После Войны никто из оставшихся в живых евреев в Белогородку не возвратился. Поляки перемешались с украинцами. Однако типичный еврейский говор остался в селе навсегда.

В селе было три кладбища – украинское, польское и еврейское, православный храм и костел, ко времени моего приезда разрушенный. Школа десятилетка появилась в 1953 году.

Идею оставления на второй год в 8-м классе дедушка категорически отверг и обещал помощь учителей по наверстыванию упущенного. На деле обошлось без репетиторства. С первых дней учебы в новой школе в дневник посыпались пятерки по математике, физике, не говоря о гуманитарных предметах, которые давались без усилий. Подозреваю, что эти успехи основывались на авторитете дедушки и неведении учителей о моих «достижениях» в предшествовавших четвертях. Правда, ободренный доброжелательным отношением педагогов, я старательно штудировал учебники, иногда заучивая материал наизусть. Надо сказать, при отъезде из Георгиевска школьных документов мне на руки не дали. Папка пришла заказной почтой, повергнув в шок директора, добрейшего Давида Моисеевича Вайнера.

Давид Моисеевич прошел Войну, получил серьезное ранение. В одежде отдавал предпочтение военной форме и до конца директорской карьеры не расставался с кителем, галифе и шинелью. Мягкий по характеру, он демонстрировал напускную строгость забавной привычкой писать приказы о мелких нарушениях дисциплины отдельными учениками, а затем лично зачитывать предписания, обходя классы по очереди во время уроков. Такие перерывы в занятиях для сообщений о том, что «учень» 6-го класса имярек «вышел на перемене во двор через окно вместо двери» ученики встречали с большим удовольствием, бесспорно снижавшим воспитательный эффект мероприятия.

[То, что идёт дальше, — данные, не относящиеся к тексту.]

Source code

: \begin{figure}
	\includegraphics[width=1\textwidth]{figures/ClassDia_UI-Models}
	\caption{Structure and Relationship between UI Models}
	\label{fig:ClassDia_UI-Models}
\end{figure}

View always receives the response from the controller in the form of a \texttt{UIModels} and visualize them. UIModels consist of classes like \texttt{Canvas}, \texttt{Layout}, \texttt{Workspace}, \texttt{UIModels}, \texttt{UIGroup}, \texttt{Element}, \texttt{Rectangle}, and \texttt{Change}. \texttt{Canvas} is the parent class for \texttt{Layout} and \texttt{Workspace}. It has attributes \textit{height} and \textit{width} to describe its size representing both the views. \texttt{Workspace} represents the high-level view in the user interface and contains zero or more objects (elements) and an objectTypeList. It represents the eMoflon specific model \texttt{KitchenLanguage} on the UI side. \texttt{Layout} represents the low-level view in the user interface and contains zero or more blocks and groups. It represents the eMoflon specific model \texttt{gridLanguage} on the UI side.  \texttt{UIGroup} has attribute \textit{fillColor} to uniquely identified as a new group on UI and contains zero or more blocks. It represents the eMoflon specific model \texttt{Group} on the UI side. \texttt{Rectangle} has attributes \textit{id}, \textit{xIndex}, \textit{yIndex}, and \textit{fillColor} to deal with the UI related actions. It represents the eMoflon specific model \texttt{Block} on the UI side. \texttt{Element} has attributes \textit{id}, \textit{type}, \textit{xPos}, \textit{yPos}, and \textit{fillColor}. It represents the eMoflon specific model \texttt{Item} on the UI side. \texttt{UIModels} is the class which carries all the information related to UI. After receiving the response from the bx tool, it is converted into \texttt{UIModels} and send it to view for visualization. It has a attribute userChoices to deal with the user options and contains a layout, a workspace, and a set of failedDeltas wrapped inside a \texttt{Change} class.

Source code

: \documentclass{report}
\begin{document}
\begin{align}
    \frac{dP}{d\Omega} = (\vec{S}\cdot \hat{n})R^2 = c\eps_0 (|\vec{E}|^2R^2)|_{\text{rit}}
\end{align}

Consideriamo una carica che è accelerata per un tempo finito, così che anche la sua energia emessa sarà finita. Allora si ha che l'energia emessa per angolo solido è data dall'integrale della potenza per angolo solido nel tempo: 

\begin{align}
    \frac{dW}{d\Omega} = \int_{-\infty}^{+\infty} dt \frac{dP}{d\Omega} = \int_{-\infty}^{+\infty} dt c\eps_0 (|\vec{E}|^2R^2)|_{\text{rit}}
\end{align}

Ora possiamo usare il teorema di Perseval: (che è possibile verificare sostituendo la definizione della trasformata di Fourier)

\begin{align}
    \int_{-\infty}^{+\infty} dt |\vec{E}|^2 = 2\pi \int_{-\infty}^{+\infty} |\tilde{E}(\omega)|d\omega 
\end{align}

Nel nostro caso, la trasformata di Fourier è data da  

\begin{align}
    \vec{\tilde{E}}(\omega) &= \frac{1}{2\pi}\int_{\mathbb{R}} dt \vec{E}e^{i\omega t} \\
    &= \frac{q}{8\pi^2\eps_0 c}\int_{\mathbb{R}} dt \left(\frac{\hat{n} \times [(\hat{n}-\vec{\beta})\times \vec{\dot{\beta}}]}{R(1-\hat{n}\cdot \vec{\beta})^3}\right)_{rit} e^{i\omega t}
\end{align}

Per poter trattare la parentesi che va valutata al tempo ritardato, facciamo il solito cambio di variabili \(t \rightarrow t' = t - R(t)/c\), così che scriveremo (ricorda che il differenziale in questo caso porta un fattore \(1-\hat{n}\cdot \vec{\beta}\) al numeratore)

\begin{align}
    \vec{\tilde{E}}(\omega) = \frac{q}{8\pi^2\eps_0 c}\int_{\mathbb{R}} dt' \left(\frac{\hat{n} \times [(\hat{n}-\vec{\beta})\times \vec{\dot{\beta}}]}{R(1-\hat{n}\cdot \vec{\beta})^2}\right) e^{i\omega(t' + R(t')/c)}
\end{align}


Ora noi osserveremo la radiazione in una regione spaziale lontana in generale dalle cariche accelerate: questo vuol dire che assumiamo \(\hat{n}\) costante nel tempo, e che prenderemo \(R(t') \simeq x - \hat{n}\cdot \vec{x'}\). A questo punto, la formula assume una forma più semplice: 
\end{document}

Однажды однообразие педагогических приемов директора прервалось яркой воспитательной находкой, направленной на борьбу с курением среди учащихся. Теплым весенним денем, когда нормальный народ проводил большую перемену на спортивной площадке, наш переросток Иван Деркач насыщался никотином за дощатой стенкой, прикрывавшей вход в школьный туалет. Судя по клубам дыма, поднимавшимся из-за ограды, курил Иван интенсивно. Очевидно, эта демаскирующая местонахождение курильщика деталь натолкнула проходившего мимо Д. М. Вайнера на неожиданное решение. Снаружи дощатого экрана стояла табуретка с рукомойником, под которым располагался таз, полный мыльной воды. Подойдя к гигиеническому устройству, директор вдруг крикнул: «Пожар!». И тут же махнул воду из таза через забор в направлении дыма.

Выбежавший наружу Деркач, некоторое время стоял безмолвно. Затем, отбросив субординацию, закричал, указывая на директора: «Хто не бачив дурня!? Дывыться, ось вин!». Инцидент, пришедшийся по душе очевидцам, продолжения не имел.

Но возвратимся к моему личному делу.

Ознакомившись с подборкой документов, Д. М. не скрывал досады из-за появления в школе приезжего разгильдяя. Об этом он сказал мне без околичностей. Затем директор устроил разнос нескольким учителям, которых упрекал в завышении моих оценок. Учтя замечания директора, длинноногий физик, по прозвищу «Боцюн» (укр. аист), тайком, без вызова к доске, добавил в журнал «тройку» и вывел мне такую же оценку за четверть. Однако математик Леонид Иосифович Ольшанский, держался твердо, заявив, что оценивает знания по собственному убеждению и прежние оценки ему не указ. Не исключено, что тут имела место своеобразная линия защиты от упреков директора. С другой стороны, Леонид Иосифович, фронтовик-орденоносец, возможно, защищал меня, как сына погибшего на Войне одноклассника. О том, что Л. И. Ольшанский и отец учились вместе, я узнал со слов бабушки только в девятом классе. Ни дедушка, ни сам Леонид Иосифович на эту тему со мной не говорили.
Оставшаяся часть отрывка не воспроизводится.